§ WHAT YOU HAVE TO DO: Repeat each line of the material exactly.
··········
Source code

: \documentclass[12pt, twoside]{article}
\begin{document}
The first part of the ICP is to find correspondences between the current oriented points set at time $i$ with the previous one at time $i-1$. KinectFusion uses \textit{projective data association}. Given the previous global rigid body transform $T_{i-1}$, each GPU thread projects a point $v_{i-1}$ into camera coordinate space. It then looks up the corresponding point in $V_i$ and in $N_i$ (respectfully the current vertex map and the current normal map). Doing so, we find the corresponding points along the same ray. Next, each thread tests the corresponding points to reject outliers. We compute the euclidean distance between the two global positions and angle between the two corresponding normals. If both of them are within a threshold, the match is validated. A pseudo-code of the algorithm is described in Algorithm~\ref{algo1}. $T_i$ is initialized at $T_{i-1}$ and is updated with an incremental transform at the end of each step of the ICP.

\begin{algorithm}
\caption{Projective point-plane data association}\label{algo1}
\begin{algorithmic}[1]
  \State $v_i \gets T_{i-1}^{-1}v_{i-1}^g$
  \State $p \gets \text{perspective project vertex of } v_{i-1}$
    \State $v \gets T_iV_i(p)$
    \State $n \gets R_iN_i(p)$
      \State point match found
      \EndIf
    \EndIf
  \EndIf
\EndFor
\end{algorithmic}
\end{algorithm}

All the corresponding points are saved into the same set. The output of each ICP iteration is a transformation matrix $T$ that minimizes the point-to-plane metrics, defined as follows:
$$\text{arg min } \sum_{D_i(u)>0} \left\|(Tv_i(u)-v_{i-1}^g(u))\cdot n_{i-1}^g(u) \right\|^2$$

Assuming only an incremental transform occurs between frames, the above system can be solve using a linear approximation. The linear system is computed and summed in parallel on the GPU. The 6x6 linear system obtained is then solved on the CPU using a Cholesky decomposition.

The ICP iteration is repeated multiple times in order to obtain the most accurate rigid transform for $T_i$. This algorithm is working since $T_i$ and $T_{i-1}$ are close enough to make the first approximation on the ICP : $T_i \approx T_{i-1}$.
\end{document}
··········
§ EXERCISE SOLUTION:
Source code

: \documentclass[12pt, twoside]{article}
\begin{document}
The first part of the ICP is to find correspondences between the current oriented points set at time $i$ with the previous one at time $i-1$. KinectFusion uses \textit{projective data association}. Given the previous global rigid body transform $T_{i-1}$, each GPU thread projects a point $v_{i-1}$ into camera coordinate space. It then looks up the corresponding point in $V_i$ and in $N_i$ (respectfully the current vertex map and the current normal map). Doing so, we find the corresponding points along the same ray. Next, each thread tests the corresponding points to reject outliers. We compute the euclidean distance between the two global positions and angle between the two corresponding normals. If both of them are within a threshold, the match is validated. A pseudo-code of the algorithm is described in Algorithm~\ref{algo1}. $T_i$ is initialized at $T_{i-1}$ and is updated with an incremental transform at the end of each step of the ICP.

\begin{algorithm}
\caption{Projective point-plane data association}\label{algo1}
\begin{algorithmic}[1]
  \State $v_i \gets T_{i-1}^{-1}v_{i-1}^g$
  \State $p \gets \text{perspective project vertex of } v_{i-1}$
    \State $v \gets T_iV_i(p)$
    \State $n \gets R_iN_i(p)$
      \State point match found
      \EndIf
    \EndIf
  \EndIf
\EndFor
\end{algorithmic}
\end{algorithm}

All the corresponding points are saved into the same set. The output of each ICP iteration is a transformation matrix $T$ that minimizes the point-to-plane metrics, defined as follows:
$$\text{arg min } \sum_{D_i(u)>0} \left\|(Tv_i(u)-v_{i-1}^g(u))\cdot n_{i-1}^g(u) \right\|^2$$

Assuming only an incremental transform occurs between frames, the above system can be solve using a linear approximation. The linear system is computed and summed in parallel on the GPU. The 6x6 linear system obtained is then solved on the CPU using a Cholesky decomposition.

The ICP iteration is repeated multiple times in order to obtain the most accurate rigid transform for $T_i$. This algorithm is working since $T_i$ and $T_{i-1}$ are close enough to make the first approximation on the ICP : $T_i \approx T_{i-1}$.
\end{document}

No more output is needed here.